The One Thing that is So Hard to Do [Easter 6B - John 15:9-17]
The Rev. Jeremiah Williamson
John 15:9-17
The One Thing that is So Hard to
Do
Hours before he died,
Jesus sat down for dinner with his disciples.
And that night, in the shadow of the terrible cross, he said to them,
“This is my commandment, that you love one another as I have loved you.” It was such a simple statement, but also an
impossibly huge ask. Because, as I am
sure you know, Jesus loved them very much.
The Gospel passage
today is a portion of what Biblical scholars call Jesus’ farewell
discourse. Like the strained whispers
from a death bed, these are the last words Jesus says to his disciples, to the
disciples who will carry on in his absence, to the disciples who will stumble
through the rest of their lives possessed by his restless Spirit.
Perhaps you have
imagined the questions you will ask God when you get to Heaven, well this is
the disciples getting that chance on earth.

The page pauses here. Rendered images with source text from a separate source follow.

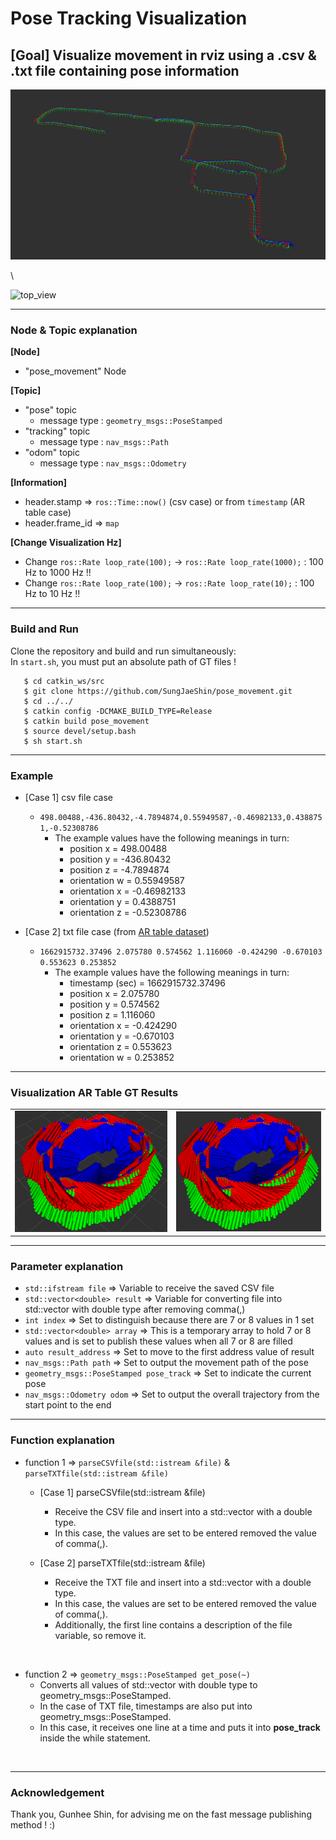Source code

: # Pose Tracking Visualization 
## [Goal] Visualize movement in rviz using a .csv & .txt file containing pose information
<td> <img src="./results/pose_seq_results.png"/> </td>

\

![top_view](https://github.com/SungJaeShin/pose_movement/blob/master/results/ar_table_01_front_view.gif?raw=true)



---
### Node & Topic explanation <br>
**[Node]**
- "pose_movement" Node

**[Topic]**
- "pose" topic
  * message type : `geometry_msgs::PoseStamped` <br>
- "tracking" topic
  * message type : `nav_msgs::Path` <br>
- "odom" topic
  * message type : `nav_msgs::Odometry` <br>

**[Information]**
- header.stamp &#8658; `ros::Time::now()` (csv case) or from `timestamp` (AR table case)
- header.frame_id &#8658; `map`

**[Change Visualization Hz]**
- Change `ros::Rate loop_rate(100);` &rarr; `ros::Rate loop_rate(1000);` : 100 Hz to 1000 Hz !!
- Change `ros::Rate loop_rate(100);` &rarr; `ros::Rate loop_rate(10);` : 100 Hz to 10 Hz !!


---
### Build and Run
Clone the repository and build and run simultaneously: \
In `start.sh`, you must put an absolute path of GT files !
```
   $ cd catkin_ws/src
   $ git clone https://github.com/SungJaeShin/pose_movement.git
   $ cd ../../
   $ catkin config -DCMAKE_BUILD_TYPE=Release
   $ catkin build pose_movement
   $ source devel/setup.bash
   $ sh start.sh
```

---
### Example
- [Case 1] csv file case
  - `498.00488,-436.80432,-4.7894874,0.55949587,-0.46982133,0.4388751,-0.52308786`
    - The example values ​​have the following meanings in turn:
      * position x = 498.00488
      * position y = -436.80432
      * position z = -4.7894874
      * orientation w = 0.55949587
      * orientation x = -0.46982133
      * orientation y = 0.4388751
      * orientation z = -0.52308786

- [Case 2] txt file case (from [AR table dataset](https://github.com/rpng/ar_table_dataset.git))
  - `1662915732.37496 2.075780 0.574562 1.116060 -0.424290 -0.670103 0.553623 0.253852`
    - The example values ​​have the following meanings in turn:
      * timestamp (sec) = 1662915732.37496
      * position x = 2.075780
      * position y = 0.574562
      * position z = 1.116060
      * orientation x = -0.424290
      * orientation y = -0.670103
      * orientation z = 0.553623
      * orientation w = 0.253852

---
### Visualization AR Table GT Results
<table>
  <tr>
     <td> <img src="./results/ar_table_results1.png"/> </td>
     <td> <img src="./results/ar_table_results2.png"/> </td>
  </tr>
</table>


---
### Parameter explanation
- `std::ifstream file` &#8658; Variable to receive the saved CSV file <br>
- `std::vector<double> result` &#8658; Variable for converting file into std::vector with double type after removing comma(,) <br>
- `int index` &#8658; Set to distinguish because there are 7 or 8 values ​​in 1 set <br>
- `std::vector<double> array` &#8658; This is a temporary array to hold 7 or 8 values ​​and is set to publish these values ​​when all 7 or 8 are filled <br>
- `auto result_address` &#8658; Set to move to the first address value of result <br>
- `nav_msgs::Path path` &#8658; Set to output the movement path of the pose <br>
- `geometry_msgs::PoseStamped pose_track` &#8658; Set to indicate the current pose <br>
- `nav_msgs::Odometry odom` &#8658; Set to output the overall trajectory from the start point to the end <br>


---
### Function explanation
- function 1 &#8658; `parseCSVfile(std::istream &file)` & `parseTXTfile(std::istream &file)`
  - [Case 1] parseCSVfile(std::istream &file)
    -  Receive the CSV file and insert into a std::vector with a double type.
    -  In this case, the values ​​are set to be entered removed the value of comma(,).

  - [Case 2] parseTXTfile(std::istream &file)
    -  Receive the TXT file and insert into a std::vector with a double type.
    -  In this case, the values ​​are set to be entered removed the value of comma(,).
    -  Additionally, the first line contains a description of the file variable, so remove it.
  
<br>

- function 2 &#8658; `geometry_msgs::PoseStamped get_pose(~)`
   - Converts all values ​​of std::vector with double type to geometry_msgs::PoseStamped.
   - In the case of TXT file, timestamps are also put into geometry_msgs::PoseStamped.
   - In this case, it receives one line at a time and puts it into __pose_track__ inside the while statement.
  
<br>

---
### Acknowledgement
Thank you, Gunhee Shin, for advising me on the fast message publishing method ! :)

There he sat, at their table: the wisdom of the ages with calloused
hands and unkept eyebrows. He had been
kicking around since before the beginning of things; he had seen it all. And now impending death created this sense of
urgency. This was the last chance he
would have to tell them the secrets of the universe, to share with them
everything they needed to know. Interestingly,
however, he doesn’t say much. What he
does is he tells them to love. It is as
if God walked the earth for a few decades and discovered that the answer to
life is actually quite simple.
And I guess maybe it
is. Maybe things are so simple that
Jesus can boil existence on this planet down to just one rule, one commandment. “This is my commandment, that you love one
another as I have loved you.”
He could have said
anything in that moment; Jesus could have said anything to the ones he loved
and was about to leave. He could have
handed over a polished set of by-laws or a charter to guide the birth of the
Church; he could had made sense of the doctrine of the Trinity or assured them
with an Easter Sunday agenda. But he
didn’t. He had one commandment and that
one was sufficient.
Unfortunately, for
those in his audience, and for those of us still looking to Jesus for the
answers, his simplicity could not possibly be more complicated. Because that’s what love does: it complicates
everything.
Love is amazingly
difficult to define; I think that is why we have poetry. But love is also something we just know. Like it doesn’t have to be explained because
it is the very thing that keeps us alive, that causes our hearts to beat. And some days it feels so natural, so easy to
love. It’s just there: in your lover’s trembling
touch or in a child’s crooked smile, in bread broken or in a long embrace.
And yet somehow love
is also the hardest thing we are called to do.
Because Love will
break your heart. I promise it will.
It is Love that causes
us to hold tightly to that which is passing away, to the people who bring us
joy and meaning, knowing that the end of the story is always grief. But we do it anyways.
It is Love that makes
us bite our tongues.
Because not everyone
is easy to love – or even easy to be around.
It is Love that causes
us to take losses in this life.
Because love tells us
that our relationships are more valuable than our winning percentage. And so we throw some fights and let some
things go.
Love will ask you to give
too much and care too much and feel too much.
Love will
inconvenience you at every turn. Love
will wreck your plans and mess up your routines.
Love will make you
cling to your stupid hope and let down your guard and other foolish things that
will make your terribly vulnerable.
Because of love you will
cry embarrassing tears and walk around with a pit in your stomach and forgive
people who absolutely do not deserve it.
Because of love you
will see Jesus in places that will make you furious, like in the face of
someone who has hurt you beyond words.
And there will be days
you will rage at love and at the Jesus who made love his one and only
commandment.
But also love will open
your eyes to the beauty in this broken world – and you will never be able to
un-see it.
And it will wipe the
tears from your cheeks and give you the strength to shout your Alleluias at the
grave.
And it will help you
understand Jesus and his maddening mercy and why it absolutely makes sense that
he stopped at one commandment.
The thing about love
is: it is difficult and complicated; it messes up our lives and exposes our
guts to the elements. But also it is the
best thing we have. Love is our good
news. It is the good news we carry so
gently in our broken hearts, a precious gift in a savage world, a Gospel that
is admittedly far too tender and yet somehow also far too demanding.
Hours before he laid
down his life for his friends, hours before he forgave his enemies with his
dying breath, Jesus said, “This is my commandment, that you love one another as
I have loved you.” And that is the
simplest thing we will spend the rest of our lives trying to do.